The standard proof in “standard” first-order logic of \exists x. \varphi(x) from \forall x. \varphi(x) is odd for mathematicians precisely because a variable appears out of nowhere, without ever being introduced.
1. Let’s assume \forall x \varphi(x);
2. Eliminate \forall by applying it at y, which gives us \varphi(y).
3. Introduce \exists, which gives us \exists x. \varphi(x).
In correcting a student’s work I would write in red next to the second step: “what is this y? you never introduced it”. The proof should introduce the variable y before using it, which also means that it cannot just be forgotten at the end of the proof, even though it doesn’t appear in the conclusion (it’s still in the memory of the reader). To remove it from the context, a \forall y must be added, giving \forall y (\forall x \varphi(x) \implies \exists x \varphi(x)).

Advantages of working with variable contexts besides allowing empty domains and being more faithful to ordinary reasoning:
– Leaner semantics: No need to assign values to infinitely many unused variables; we only have to assign values to the variables in the finite context.
– Separation of concerns: The quantifier rules don’t have side-conditions any more, these become well-formedness conditions on the contexts (all variable names must be different so that, when a context is extended, the name must be new) and the formulae (they must be well-formed in the contexts in which they are used, in particular only contain variable names present in those contexts).
– The structure of the quantifier introduction and elimination rules is more transparent: it takes the form of an adjunction, like for the other connectives.
– It repairs the symmetry between assumptions and variables, implication and universal quantification, conjunction and existential quantification (broken by their very different treatments in “standard” first-order logic), paving the way to the propositions-as-types (Curry-Howard) correspondence and modern type theories.

– Prenex normal forms depend on the inhabitedness assumption (and the law of excluded middle) (so we can still use it in Peano arithmetic for instance, just not in general first-order logic).
– The weight of tradition.

Here are a few books in which first-order logic is presented using variable contexts:
– Peter T. Johnstone: “Sketches of an elephant: A topos theory compendium” (Chapter D1);
– Bart Jacobs: “Categorical logic and type theory” (Chapter 4);
– Paul Taylor: “Practical foundations of mathematics” (Section 1.5);
– Richard Bornat: “Proof and disproof in formal logic: An introduction for programmers”.


7 thoughts on “Empty domains #3 – from Vej Kse”

  1. The use of a ‘variable contexts’ seems quite appealing. However, I’m a bit puzzled by many things in the post, so that I’m not sure I understand it well enough to trust the appeal that the idea seems to have.

    I wonder if someone could explain some of what the post says.

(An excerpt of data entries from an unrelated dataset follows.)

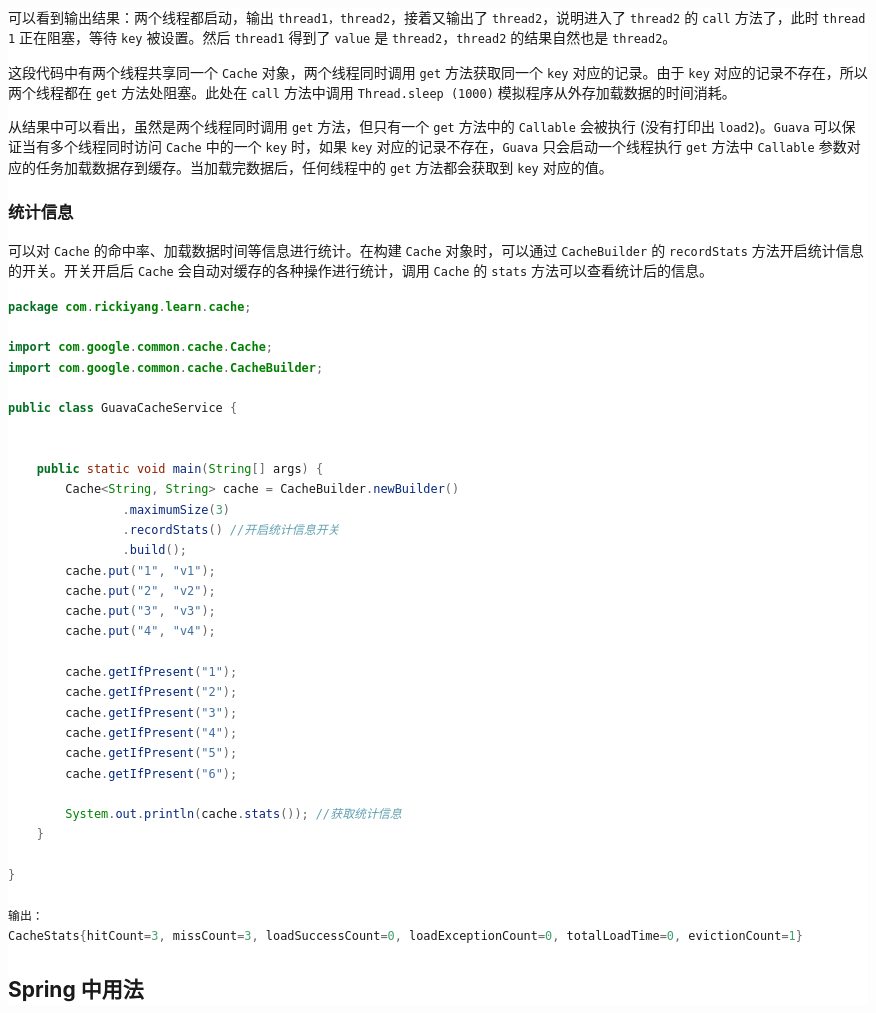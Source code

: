 可以看到输出结果：两个线程都启动，输出 `thread1，thread2`，接着又输出了 `thread2`，说明进入了 `thread2` 的 `call` 方法了，此时 `thread1` 正在阻塞，等待 `key` 被设置。然后 `thread1` 得到了 `value` 是 `thread2`，`thread2` 的结果自然也是 `thread2`。

这段代码中有两个线程共享同一个 `Cache` 对象，两个线程同时调用 `get` 方法获取同一个 `key` 对应的记录。由于 `key` 对应的记录不存在，所以两个线程都在 `get` 方法处阻塞。此处在 `call` 方法中调用 `Thread.sleep (1000)` 模拟程序从外存加载数据的时间消耗。

从结果中可以看出，虽然是两个线程同时调用 `get` 方法，但只有一个 `get` 方法中的 `Callable` 会被执行 (没有打印出 `load2`)。`Guava` 可以保证当有多个线程同时访问 `Cache` 中的一个 `key` 时，如果 `key` 对应的记录不存在，`Guava` 只会启动一个线程执行 `get` 方法中 `Callable` 参数对应的任务加载数据存到缓存。当加载完数据后，任何线程中的 `get` 方法都会获取到 `key` 对应的值。

### 统计信息

可以对 `Cache` 的命中率、加载数据时间等信息进行统计。在构建 `Cache` 对象时，可以通过 `CacheBuilder` 的 `recordStats` 方法开启统计信息的开关。开关开启后 `Cache` 会自动对缓存的各种操作进行统计，调用 `Cache` 的 `stats` 方法可以查看统计后的信息。

```java
package com.rickiyang.learn.cache;

import com.google.common.cache.Cache;
import com.google.common.cache.CacheBuilder;

public class GuavaCacheService {


    public static void main(String[] args) {
        Cache<String, String> cache = CacheBuilder.newBuilder()
                .maximumSize(3)
                .recordStats() //开启统计信息开关
                .build();
        cache.put("1", "v1");
        cache.put("2", "v2");
        cache.put("3", "v3");
        cache.put("4", "v4");

        cache.getIfPresent("1");
        cache.getIfPresent("2");
        cache.getIfPresent("3");
        cache.getIfPresent("4");
        cache.getIfPresent("5");
        cache.getIfPresent("6");

        System.out.println(cache.stats()); //获取统计信息
    }

}

输出：
CacheStats{hitCount=3, missCount=3, loadSuccessCount=0, loadExceptionCount=0, totalLoadTime=0, evictionCount=1}
```


## Spring 中用法

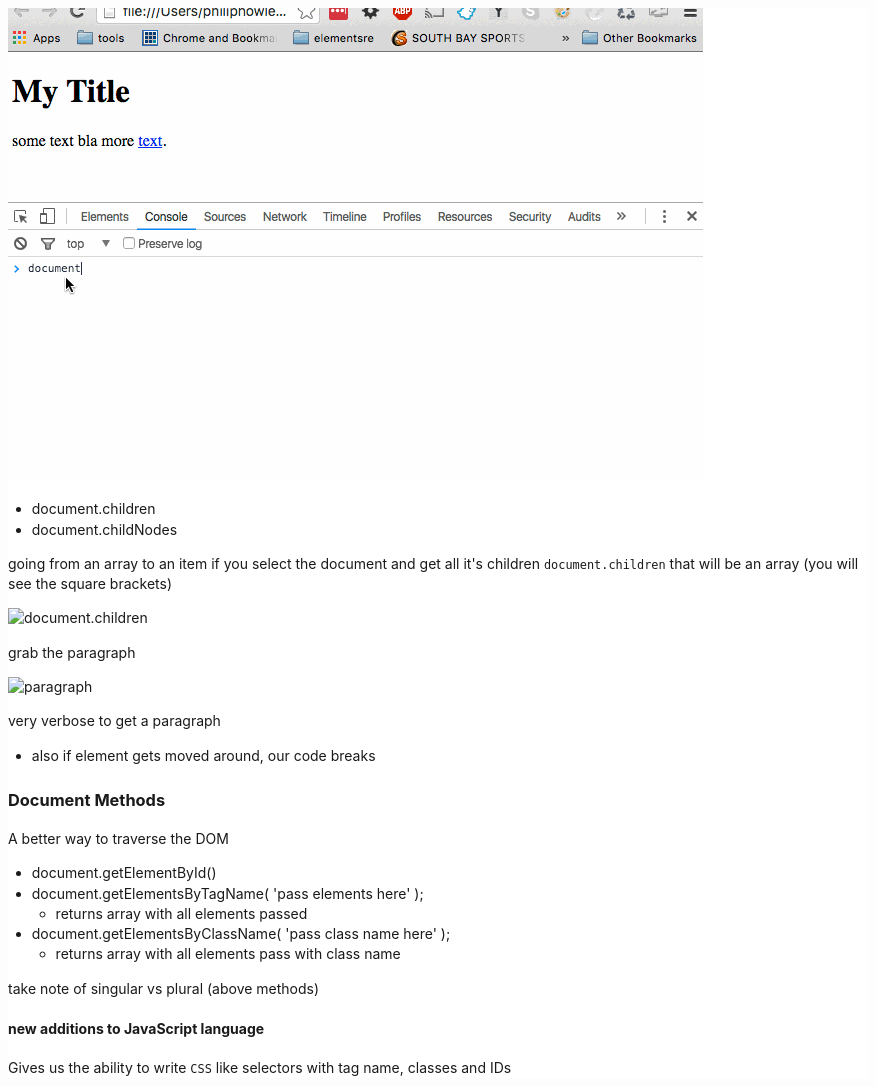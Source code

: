 ![navigation document properties](images/document-properties.gif)

* document.children
* document.childNodes

going from an array to an item
if you select the document and get all it's children
`document.children` that will be an array (you will see the square brackets)

![document.children](https://i.imgur.com/smVys21.png)

grab the paragraph

![paragraph](https://i.imgur.com/4iNyMQ0.png)

very verbose to get a paragraph
* also if element gets moved around, our code breaks

### Document Methods
A better way to traverse the DOM

* document.getElementById()
* document.getElementsByTagName( 'pass elements here' );
    - returns array with all elements passed
* document.getElementsByClassName( 'pass class name here' );
    - returns array with all elements pass with class name

take note of singular vs plural (above methods)

#### new additions to JavaScript language
Gives us the ability to write `CSS` like selectors with tag name, classes and IDs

    Why is ‘standard’ always in quotes when applied to FOL?

    Could the proof method described in the post be used with, or be adapted to be used with, ordinary FOL (I daren’t say ‘standard’), or does it require a move to categorical logic or type theory?

    Since it is only ‘in a way’ that ‘ “standard” first-order logic … amounts to working in a context with a countable number of variables’ (note also the ‘amounts to’), isn’t the simplest solution to that problem (if it is a problem) simply not to see FOL in that way?

    It seems to me that the question of empty domains is primarily a question of semantics and that ordinarily FOL doesn’t require any particular proof system, instead allowing a great variety of them. So why is the post (it seems) treating ‘ “standard” first-order logic’ as a proof system?

    Also, where in the FOL semantics are values assigned to infinitely many unused variables? It didn’t seem like that was happening when I looked at some model theory texts the other day. In any case, when working in FOL, I’ve never thought I was assigning values to unused variables. So, again, why is FOL being seen in this ‘way’?

    If the standard (no quotes) proof in “standard” first-order logic of $latex \exists x. \varphi(x)$ from $latex \forall x. \varphi(x)$ is as described, why are students taken to task for using it?

    In any case, I don’t read that proof as bringing in a variable out of nowhere; I read it as introducing that variable, as if it said ‘let $latex y$ be …’. That such language is omitted when it’s written formally doesn’t seem decisive to me.

    1. Isn’t it enough to use Gentzen’s natural deduction to fix the problem with empty domains? Maybe I’m missing something, but it seems that’s all that is needed. It is natural to also consider types and what not, but it seems to me even with a single “type” or “sort” for individuals the problem does not reappear.

      > In any case, I don’t read that proof as bringing in a variable out of nowhere; I read it as introducing that variable, as if it said ‘let y be …’. That such language is omitted when it’s written formally doesn’t seem decisive to me.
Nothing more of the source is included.